Нелли тоже задержалась в Маунт-Верноне еще на неделю. Присутствие этой доброй, нежной, тактичной девушки помогло хоть как-то заполнить пустоту, возникшую после безвременного ухода Пэтси. Она стала для Марты второй дочерью. Джеки не приехал — прислал письмо. Напоминая матери о том, что она христианка, он уверял, что его покойной сестре надо позавидовать, вместо того чтобы скорбеть о ее судьбе, «ибо если смертные способны различать достойных и недостойных благодати, я уверен, что она наслаждается безмятежностью, уготованной лишь добрым и добродетельным людям».

Был еще один важный момент, о котором помнили и Вашингтон, и его пасынок, предпочитая не говорить об этом Марте. После несчастной Пэтси осталось наследство, которое, благодаря умелому управлению ее отчима, оценивалось в 16 тысяч фунтов. Половина перешла к брату, половина — к матери, а значит, к ее супругу. Вашингтон передаст свою часть наследства Роберту Кэри в уплату долга — и наконец-то вздохнет свободно.

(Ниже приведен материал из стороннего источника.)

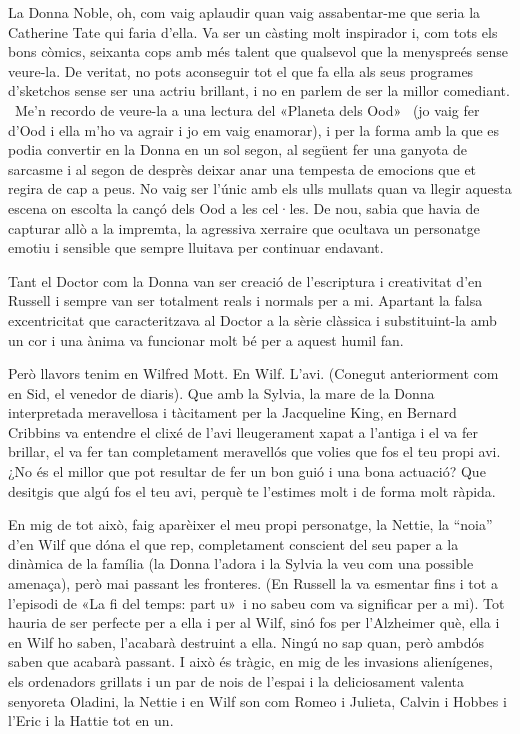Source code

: La Donna Noble, oh, com vaig aplaudir quan vaig assabentar-me que seria
la Catherine Tate qui faria d'ella. Va ser un càsting molt inspirador i,
com tots els bons còmics, seixanta cops amb més talent que qualsevol que
la menyspreés sense veure-la. De veritat, no pots aconseguir tot el que
fa ella als seus programes d'sketchos sense ser una actriu brillant, i
no en parlem de ser la millor comediant. ~Me'n recordo de veure-la a una
lectura del «Planeta dels Ood»~ (jo vaig fer d'Ood i ella m'ho va agrair
i jo em vaig enamorar), i per la forma amb la que es podia convertir en
la Donna en un sol segon, al següent fer una ganyota de sarcasme i al
segon de desprès deixar anar una tempesta de emocions que et regira de
cap a peus. No vaig ser l'únic amb els ulls mullats quan va llegir
aquesta escena on escolta la cançó dels Ood a les cel·les. De nou, sabia
que havia de capturar allò a la impremta, la agressiva xerraire que
ocultava un personatge emotiu i sensible que sempre lluitava per
continuar endavant.

Tant el Doctor com la Donna van ser creació de l'escriptura i
creativitat d'en Russell i sempre van ser totalment reals i normals per
a mi. Apartant la falsa excentricitat que caracteritzava al Doctor a la
sèrie clàssica i substituint-la amb un cor i una ànima va funcionar molt
bé per a aquest humil fan.

Però llavors tenim en Wilfred Mott. En Wilf. L'avi. (Conegut
anteriorment com en Sid, el venedor de diaris). Que amb la Sylvia, la
mare de la Donna interpretada meravellosa i tàcitament per la Jacqueline
King, en Bernard Cribbins va entendre el clixé de l'avi lleugerament
xapat a l'antiga i el va fer brillar, el va fer tan completament
meravellós que volies que fos el teu propi avi. ¿No és el millor que pot
resultar de fer un bon guió i una bona actuació? Que desitgis que algú
fos el teu avi, perquè te l'estimes molt i de forma molt ràpida.

En mig de tot això, faig aparèixer el meu propi personatge, la Nettie,
la ``noia'' d'en Wilf que dóna el que rep, completament conscient del
seu paper a la dinàmica de la família (la Donna l'adora i la Sylvia la
veu com una possible amenaça), però mai passant les fronteres. (En
Russell la va esmentar fins i tot a l'episodi de «La fi del temps: part
u»~i no sabeu com va significar per a mi). Tot hauria de ser perfecte
per a ella i per al Wilf, sinó fos per l'Alzheimer què, ella i en Wilf
ho saben, l'acabarà destruint a ella. Ningú no sap quan, però ambdós
saben que acabarà passant. I això és tràgic, en mig de les invasions
alienígenes, els ordenadors grillats i un par de nois de l'espai i la
deliciosament valenta senyoreta Oladini, la Nettie i en Wilf son com
Romeo i Julieta, Calvin i Hobbes i l'Eric i la Hattie tot en un.

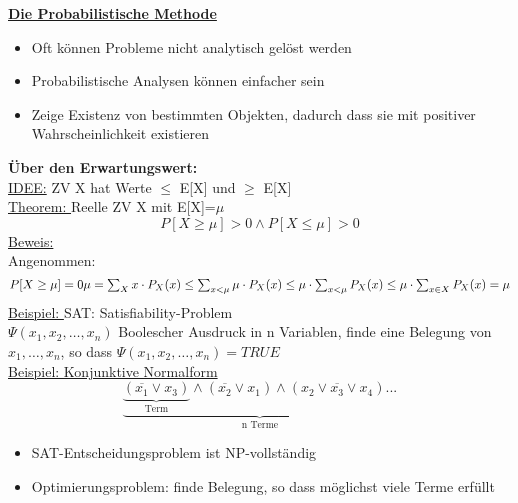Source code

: \documentclass{article}
\begin{document}
	\newpage
	\textbf{\underline{Die Probabilistische Methode}} \\
	\begin{itemize}
		\item Oft können Probleme nicht analytisch gelöst werden
		\item Probabilistische Analysen können einfacher sein
		\item Zeige Existenz von bestimmten Objekten, dadurch dass sie mit positiver Wahrscheinlichkeit existieren
	\end{itemize}
	\textbf{Über den Erwartungswert:} \\
	\underline{IDEE:} ZV X hat Werte $\leq$ E[X] und $\geq$ E[X] \\
	\underline{Theorem: }Reelle ZV X mit E[X]=$\mu$
	\[
		P[X\geq \mu] > 0 \wedge P[X\leq \mu] > 0
	\] 
	\underline{Beweis: } \\
	Angenommen:
	\[
		P[X \geq \mu] = 0 $$ $$
		\mu = \sum_X x \cdot P_X(x) \leq \sum_{x<\mu} \mu \cdot P_X(x) \leq \mu \cdot \sum_{x<\mu} P_X(x) \leq \mu \cdot \sum_{x \in X} P_X(x) = \mu 	
	\]
	\underline{Beispiel: } SAT: Satisfiability-Problem \\
	$\Psi(x_1, x_2, \ldots , x_n)$ Boolescher Ausdruck in n Variablen, finde eine Belegung von $x_1, \ldots , x_n$, so dass $\Psi(x_1, x_2, \ldots , x_n)=TRUE$ \\
	\underline{Beispiel: Konjunktive Normalform} \\
	\[
		\underbrace{\underbrace{(\overline{x_1}\vee x_3)}_{\text{Term}}\wedge (\overline{x_2}\vee x_1)\wedge (x_2 \vee \overline{x_3} \vee x_4) ...}_{\text{n Terme}}
	\]
	\begin{itemize}
		\item SAT-Entscheidungsproblem ist NP-vollständig
		\item Optimierungsproblem: finde Belegung, so dass möglichst viele Terme erfüllt
	\end{itemize}
\end{document}
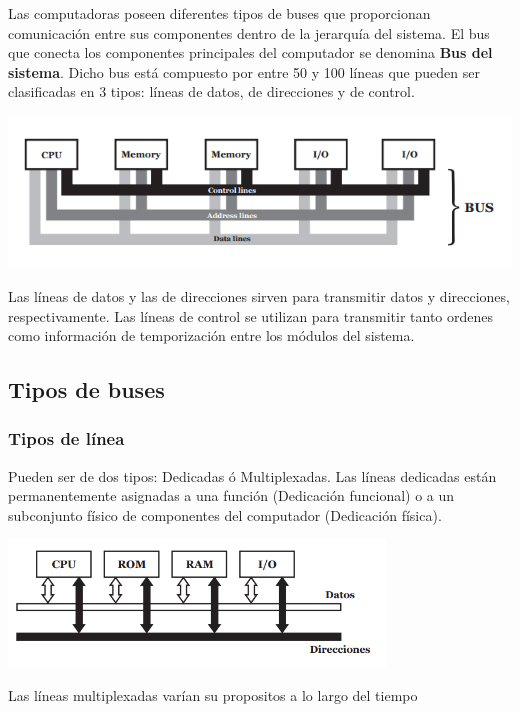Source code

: Las computadoras poseen diferentes tipos de buses que proporcionan comunicación entre sus componentes dentro de la jerarquía del sistema. El bus que conecta los componentes principales del computador se denomina \textbf{Bus del sistema}. Dicho bus está compuesto por entre 50 y 100 líneas que pueden ser clasificadas en 3 tipos: líneas de datos, de direcciones y de control.

\begin{center}
	\includegraphics[width=15cm, keepaspectratio=yes]{imagenes/bus_sis.png}
\end{center}

Las líneas de datos y las de direcciones sirven para transmitir datos y direcciones, respectivamente. Las líneas de control se utilizan para transmitir tanto ordenes como información de temporización entre los módulos del sistema.

\subsection{Tipos de buses}
\subsubsection{Tipos de línea}
Pueden ser de dos tipos: Dedicadas ó Multiplexadas.
Las líneas dedicadas están permanentemente asignadas a una función (Dedicación funcional) o a un subconjunto físico de componentes del computador (Dedicación física).

\begin{center}
	\includegraphics[width=10cm, keepaspectratio=yes]{imagenes/bus_dedicado.PNG}
\end{center}

Las líneas multiplexadas varían su propositos a lo largo del tiempo

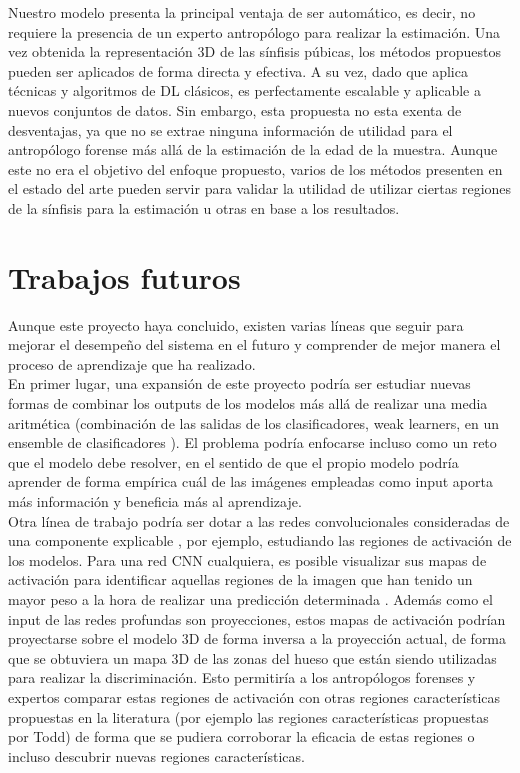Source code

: Nuestro modelo presenta la principal ventaja de ser automático, es decir, no requiere la presencia de un experto antropólogo para realizar la estimación. Una vez obtenida la representación 3D de las sínfisis púbicas, los métodos propuestos pueden ser aplicados de forma directa y efectiva. A su vez, dado que aplica técnicas y algoritmos de DL clásicos, es perfectamente escalable y aplicable a nuevos conjuntos de datos. Sin embargo, esta propuesta no esta exenta de desventajas, ya que no se extrae ninguna información de utilidad para el antropólogo forense más allá de la estimación de la edad de la muestra. Aunque este no era el objetivo del enfoque propuesto, varios de los métodos presenten en el estado del arte pueden servir para validar la utilidad de utilizar ciertas regiones de la sínfisis para la estimación u otras en base a los resultados.

\section{Trabajos futuros}

Aunque este proyecto haya concluido, existen varias líneas que seguir para mejorar el desempeño del sistema en el futuro y comprender de mejor manera el proceso de aprendizaje que ha realizado.\\

En primer lugar, una expansión de este proyecto podría ser estudiar nuevas formas de combinar los outputs de los modelos más allá de realizar una media aritmética (combinación de las salidas de los clasificadores, weak learners, en un ensemble de clasificadores \cite{cao2020ensemble, ganaie2021ensemble}). El problema podría enfocarse incluso como un reto que el modelo debe resolver, en el sentido de que el propio modelo podría aprender de forma empírica cuál de las imágenes empleadas como input aporta más información y beneficia más al aprendizaje.\\

Otra línea de trabajo podría ser dotar a las redes convolucionales consideradas de una componente explicable \cite{arrieta2020explainable,angelov2020towards,choo2018visual}, por ejemplo, estudiando las regiones de activación de los modelos. Para una red CNN cualquiera, es posible visualizar sus mapas de activación para identificar aquellas regiones de la imagen que han tenido un mayor peso a la hora de realizar una predicción determinada \cite{selvaraju2017grad}. Además como el input de las redes profundas son proyecciones, estos mapas de activación podrían proyectarse sobre el modelo 3D de forma inversa a la proyección actual, de forma que se obtuviera un mapa 3D de las zonas del hueso que están siendo utilizadas para realizar la discriminación. Esto permitiría a los antropólogos forenses y expertos comparar estas regiones de activación con otras regiones características propuestas en la literatura (por ejemplo las regiones características propuestas por Todd) de forma que se pudiera corroborar la eficacia de estas regiones o incluso descubrir nuevas regiones características.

Наследство не всегда разрешает проблемы, иногда оно, напротив, доставляет хлопоты. В августе Фэрфаксы отправились в Лондон, чтобы вести запутанную тяжбу в суде лорда-канцлера. Вашингтоны были последними, с кем они виделись на американской земле. Джордж и Марта проводили Салли и Джорджа Уильяма до самого порта и махали им вслед. Салли сильно сдала, у нее обострились хронические заболевания, к тому же она еще и переболела оспой. У Вашингтона было тяжело на сердце. Как верный друг, он согласился присматривать за поместьем Фэрфаксов в Виргинии, взяв на себя обязанности их поверенного. Он искренне надеялся, что они вернутся, хотя у его лучших друзей уверенности в этом не было — не зря же они выписали ему доверенность на распродажу с аукциона мебели из Бельвуара…

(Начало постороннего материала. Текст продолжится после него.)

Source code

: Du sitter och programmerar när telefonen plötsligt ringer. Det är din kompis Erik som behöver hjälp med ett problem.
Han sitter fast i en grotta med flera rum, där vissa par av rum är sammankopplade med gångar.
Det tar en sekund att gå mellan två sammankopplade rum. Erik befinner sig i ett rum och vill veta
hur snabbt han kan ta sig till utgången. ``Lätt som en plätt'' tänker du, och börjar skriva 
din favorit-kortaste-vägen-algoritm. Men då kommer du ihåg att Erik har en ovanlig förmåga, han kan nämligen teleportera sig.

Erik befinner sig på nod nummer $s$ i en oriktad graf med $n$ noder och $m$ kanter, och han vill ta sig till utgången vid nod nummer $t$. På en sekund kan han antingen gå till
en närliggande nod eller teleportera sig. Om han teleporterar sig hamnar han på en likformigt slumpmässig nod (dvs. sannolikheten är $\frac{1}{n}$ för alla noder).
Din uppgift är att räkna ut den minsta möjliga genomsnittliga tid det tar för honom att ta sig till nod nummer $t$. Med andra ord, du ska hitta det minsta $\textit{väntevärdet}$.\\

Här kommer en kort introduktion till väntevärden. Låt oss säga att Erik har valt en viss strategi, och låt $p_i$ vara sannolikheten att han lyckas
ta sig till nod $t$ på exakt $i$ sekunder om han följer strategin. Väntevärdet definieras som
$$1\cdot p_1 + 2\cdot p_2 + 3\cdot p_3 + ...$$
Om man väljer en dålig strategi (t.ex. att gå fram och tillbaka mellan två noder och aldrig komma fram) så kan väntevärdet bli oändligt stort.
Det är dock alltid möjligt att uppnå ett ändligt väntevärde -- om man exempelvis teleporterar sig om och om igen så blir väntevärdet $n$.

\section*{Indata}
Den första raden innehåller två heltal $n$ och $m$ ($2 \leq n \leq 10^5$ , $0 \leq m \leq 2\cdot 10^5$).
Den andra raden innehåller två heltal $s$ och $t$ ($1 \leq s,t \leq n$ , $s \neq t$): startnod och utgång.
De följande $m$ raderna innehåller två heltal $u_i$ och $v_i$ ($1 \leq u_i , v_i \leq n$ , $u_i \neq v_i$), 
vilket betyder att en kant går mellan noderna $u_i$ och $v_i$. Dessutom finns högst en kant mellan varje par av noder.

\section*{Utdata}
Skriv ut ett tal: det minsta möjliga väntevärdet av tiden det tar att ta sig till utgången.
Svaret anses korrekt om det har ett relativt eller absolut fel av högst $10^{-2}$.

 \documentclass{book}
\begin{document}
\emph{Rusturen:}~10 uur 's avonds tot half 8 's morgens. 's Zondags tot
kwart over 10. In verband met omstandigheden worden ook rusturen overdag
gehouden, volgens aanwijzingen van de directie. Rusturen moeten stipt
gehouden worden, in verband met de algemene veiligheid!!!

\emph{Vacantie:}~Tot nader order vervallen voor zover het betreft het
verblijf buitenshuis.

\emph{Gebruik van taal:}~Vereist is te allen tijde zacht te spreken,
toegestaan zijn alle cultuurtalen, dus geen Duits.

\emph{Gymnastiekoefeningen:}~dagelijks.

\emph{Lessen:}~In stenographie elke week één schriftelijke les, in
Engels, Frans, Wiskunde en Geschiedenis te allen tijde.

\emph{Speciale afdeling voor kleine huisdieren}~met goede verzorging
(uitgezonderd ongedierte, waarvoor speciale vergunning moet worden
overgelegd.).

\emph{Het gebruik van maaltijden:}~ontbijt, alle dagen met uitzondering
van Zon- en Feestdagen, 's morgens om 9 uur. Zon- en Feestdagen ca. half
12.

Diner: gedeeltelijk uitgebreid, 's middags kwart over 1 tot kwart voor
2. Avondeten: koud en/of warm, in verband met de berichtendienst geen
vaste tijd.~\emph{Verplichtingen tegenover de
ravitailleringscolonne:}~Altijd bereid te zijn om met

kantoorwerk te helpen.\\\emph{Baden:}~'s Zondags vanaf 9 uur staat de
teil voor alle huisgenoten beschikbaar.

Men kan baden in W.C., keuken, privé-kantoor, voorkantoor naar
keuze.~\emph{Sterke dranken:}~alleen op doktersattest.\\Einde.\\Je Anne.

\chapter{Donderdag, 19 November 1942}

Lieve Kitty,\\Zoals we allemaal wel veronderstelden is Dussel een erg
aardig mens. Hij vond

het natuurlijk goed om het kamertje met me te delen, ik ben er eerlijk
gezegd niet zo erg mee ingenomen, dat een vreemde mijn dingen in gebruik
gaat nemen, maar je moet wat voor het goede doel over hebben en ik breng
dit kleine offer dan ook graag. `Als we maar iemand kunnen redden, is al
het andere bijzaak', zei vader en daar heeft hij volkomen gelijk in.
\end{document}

Тем временем, вступив в права наследства, Вашингтон затеял вторую перестройку Маунт-Вернона и выписал 60 тысяч кирпичей и кровельную дранку.

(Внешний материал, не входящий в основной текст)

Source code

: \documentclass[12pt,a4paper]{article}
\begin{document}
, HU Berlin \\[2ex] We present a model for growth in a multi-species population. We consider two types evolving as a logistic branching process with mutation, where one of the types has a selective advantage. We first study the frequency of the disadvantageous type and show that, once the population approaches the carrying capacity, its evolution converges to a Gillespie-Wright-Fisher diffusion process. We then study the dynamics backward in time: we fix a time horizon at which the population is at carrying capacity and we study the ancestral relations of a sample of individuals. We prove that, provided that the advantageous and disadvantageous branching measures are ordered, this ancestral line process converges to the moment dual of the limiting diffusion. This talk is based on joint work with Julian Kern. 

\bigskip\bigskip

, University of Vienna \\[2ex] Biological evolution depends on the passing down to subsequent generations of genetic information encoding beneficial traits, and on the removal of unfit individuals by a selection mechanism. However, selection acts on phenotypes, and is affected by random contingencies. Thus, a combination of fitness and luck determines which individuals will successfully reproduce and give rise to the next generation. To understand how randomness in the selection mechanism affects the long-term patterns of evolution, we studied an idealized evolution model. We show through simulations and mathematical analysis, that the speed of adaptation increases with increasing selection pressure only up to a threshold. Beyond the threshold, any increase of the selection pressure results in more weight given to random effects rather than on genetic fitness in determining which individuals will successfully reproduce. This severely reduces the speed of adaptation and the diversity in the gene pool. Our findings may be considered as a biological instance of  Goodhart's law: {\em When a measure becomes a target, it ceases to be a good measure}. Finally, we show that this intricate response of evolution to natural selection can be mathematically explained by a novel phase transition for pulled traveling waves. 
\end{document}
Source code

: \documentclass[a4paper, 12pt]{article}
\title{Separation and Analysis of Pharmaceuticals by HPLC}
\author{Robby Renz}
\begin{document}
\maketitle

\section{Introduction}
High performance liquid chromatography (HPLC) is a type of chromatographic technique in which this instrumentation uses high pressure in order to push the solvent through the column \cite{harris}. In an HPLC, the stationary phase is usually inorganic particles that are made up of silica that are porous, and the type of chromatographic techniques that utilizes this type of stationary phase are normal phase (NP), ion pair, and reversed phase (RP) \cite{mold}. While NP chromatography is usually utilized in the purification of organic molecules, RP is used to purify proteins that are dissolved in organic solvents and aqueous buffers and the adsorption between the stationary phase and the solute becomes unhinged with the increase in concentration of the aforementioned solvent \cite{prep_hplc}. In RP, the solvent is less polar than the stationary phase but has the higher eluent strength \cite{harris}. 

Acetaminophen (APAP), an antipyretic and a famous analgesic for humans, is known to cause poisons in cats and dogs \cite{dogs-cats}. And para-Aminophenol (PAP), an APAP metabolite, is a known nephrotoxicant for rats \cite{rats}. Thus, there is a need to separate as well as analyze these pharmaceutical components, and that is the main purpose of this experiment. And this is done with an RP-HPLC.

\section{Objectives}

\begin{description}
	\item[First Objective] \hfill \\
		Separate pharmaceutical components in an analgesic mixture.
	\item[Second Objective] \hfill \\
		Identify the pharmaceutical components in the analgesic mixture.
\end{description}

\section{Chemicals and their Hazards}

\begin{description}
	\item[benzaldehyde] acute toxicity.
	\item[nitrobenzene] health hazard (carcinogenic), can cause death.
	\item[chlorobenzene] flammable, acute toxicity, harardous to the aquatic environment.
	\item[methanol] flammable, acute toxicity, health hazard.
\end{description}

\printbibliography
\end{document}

Господский дом был, на его вкус, чересчур мал, банален и непривлекателен. Вашингтон решил увеличить его вдвое, пристроив фронтон с западного входа, купол и просторную веранду со стороны реки. С южной стороны дома он планировал добавить библиотеку на первом этаже и спальню на втором: не сообщаясь с остальным домом, они позволили бы ему уединиться и оградить себя от вторжения чужаков. С севера должна была появиться двухэтажная банкетная зала с великолепным палладианским окном в три просвета, в которой можно будет достойно принимать гостей. Главный дом предстояло соединить с флигелями изящно изогнутыми аркадами. В архитектуре Вашингтон был любителем-самоучкой. Поскольку новые помещения пришлось пристраивать к уже существующим, в облике дома ощущалось отсутствие единого стройного замысла: фасад не вполне симметричен, фронтон неловко нахлобучен поверх окон; однако большой портик с колоннадой сразу превратил его в образец южной архитектуры, а веранда с роскошным видом на Потомак и поросшие лесом окрестные холмы стала любимым местом Вашингтона.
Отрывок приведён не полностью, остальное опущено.